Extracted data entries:
↓

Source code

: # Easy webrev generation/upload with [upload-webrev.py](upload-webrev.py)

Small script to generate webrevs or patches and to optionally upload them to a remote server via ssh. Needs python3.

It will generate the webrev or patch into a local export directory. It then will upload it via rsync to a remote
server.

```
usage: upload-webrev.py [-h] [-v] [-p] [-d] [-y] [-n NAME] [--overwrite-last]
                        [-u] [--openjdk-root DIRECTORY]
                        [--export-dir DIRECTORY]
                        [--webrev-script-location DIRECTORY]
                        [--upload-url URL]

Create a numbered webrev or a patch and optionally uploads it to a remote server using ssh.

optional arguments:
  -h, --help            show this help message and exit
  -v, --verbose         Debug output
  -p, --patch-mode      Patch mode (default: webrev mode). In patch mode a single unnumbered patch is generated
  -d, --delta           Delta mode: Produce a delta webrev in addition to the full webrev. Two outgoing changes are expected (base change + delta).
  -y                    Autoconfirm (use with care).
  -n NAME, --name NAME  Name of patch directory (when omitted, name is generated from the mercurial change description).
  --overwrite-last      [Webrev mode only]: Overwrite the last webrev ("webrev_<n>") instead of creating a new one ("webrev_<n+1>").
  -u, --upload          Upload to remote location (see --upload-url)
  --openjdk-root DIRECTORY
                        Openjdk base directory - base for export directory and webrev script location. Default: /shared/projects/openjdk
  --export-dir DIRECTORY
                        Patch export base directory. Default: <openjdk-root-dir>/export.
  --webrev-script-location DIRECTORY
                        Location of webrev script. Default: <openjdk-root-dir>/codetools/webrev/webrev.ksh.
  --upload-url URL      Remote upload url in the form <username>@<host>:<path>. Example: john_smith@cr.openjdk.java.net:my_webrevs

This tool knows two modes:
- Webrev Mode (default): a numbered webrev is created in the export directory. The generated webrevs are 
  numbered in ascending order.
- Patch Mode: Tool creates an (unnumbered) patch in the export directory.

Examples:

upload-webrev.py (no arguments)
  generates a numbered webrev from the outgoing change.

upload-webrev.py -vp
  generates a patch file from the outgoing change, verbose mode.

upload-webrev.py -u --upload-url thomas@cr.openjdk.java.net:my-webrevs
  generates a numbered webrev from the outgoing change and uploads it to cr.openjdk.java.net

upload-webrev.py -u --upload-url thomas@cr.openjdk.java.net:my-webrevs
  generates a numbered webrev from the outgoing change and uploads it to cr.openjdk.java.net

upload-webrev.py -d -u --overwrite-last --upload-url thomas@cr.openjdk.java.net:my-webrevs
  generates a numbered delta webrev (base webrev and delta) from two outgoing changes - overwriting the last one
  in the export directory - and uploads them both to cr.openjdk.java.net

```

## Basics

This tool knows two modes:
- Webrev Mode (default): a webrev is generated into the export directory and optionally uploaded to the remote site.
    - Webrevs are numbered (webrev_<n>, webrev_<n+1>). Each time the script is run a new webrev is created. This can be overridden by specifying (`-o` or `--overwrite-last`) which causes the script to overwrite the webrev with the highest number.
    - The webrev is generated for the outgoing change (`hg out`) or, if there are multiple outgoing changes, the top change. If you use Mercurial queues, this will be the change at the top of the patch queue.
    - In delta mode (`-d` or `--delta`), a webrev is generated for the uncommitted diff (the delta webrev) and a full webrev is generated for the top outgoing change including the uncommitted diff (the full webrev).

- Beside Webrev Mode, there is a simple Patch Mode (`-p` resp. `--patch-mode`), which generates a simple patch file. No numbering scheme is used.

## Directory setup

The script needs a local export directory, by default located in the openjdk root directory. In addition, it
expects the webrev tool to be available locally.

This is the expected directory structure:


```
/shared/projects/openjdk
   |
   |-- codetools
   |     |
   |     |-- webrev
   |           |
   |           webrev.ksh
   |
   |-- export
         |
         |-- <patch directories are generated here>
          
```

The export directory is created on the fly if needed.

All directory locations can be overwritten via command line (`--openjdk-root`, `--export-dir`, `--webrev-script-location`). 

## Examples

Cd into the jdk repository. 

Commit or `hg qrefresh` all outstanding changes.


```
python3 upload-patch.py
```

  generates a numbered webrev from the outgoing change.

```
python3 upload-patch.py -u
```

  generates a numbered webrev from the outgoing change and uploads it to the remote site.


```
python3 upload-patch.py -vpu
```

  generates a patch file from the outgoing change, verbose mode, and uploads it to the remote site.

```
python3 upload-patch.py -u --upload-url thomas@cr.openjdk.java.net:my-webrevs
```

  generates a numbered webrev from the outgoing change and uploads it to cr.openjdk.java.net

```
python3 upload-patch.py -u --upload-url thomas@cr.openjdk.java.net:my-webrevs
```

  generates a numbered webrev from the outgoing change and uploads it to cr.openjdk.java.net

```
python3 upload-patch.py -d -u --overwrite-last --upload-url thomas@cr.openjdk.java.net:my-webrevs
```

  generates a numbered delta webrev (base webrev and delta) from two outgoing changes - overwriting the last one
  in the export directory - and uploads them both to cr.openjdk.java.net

↑

Copy all lines from the data above that contain the word "base".

  -d, --delta           Delta mode: Produce a delta webrev in addition to the full webrev. Two outgoing changes are expected (base change + delta).
                        Openjdk base directory - base for export directory and webrev script location. Default: /shared/projects/openjdk
                        Patch export base directory. Default: <openjdk-root-dir>/export.
  generates a numbered delta webrev (base webrev and delta) from two outgoing changes - overwriting the last one
  generates a numbered delta webrev (base webrev and delta) from two outgoing changes - overwriting the last one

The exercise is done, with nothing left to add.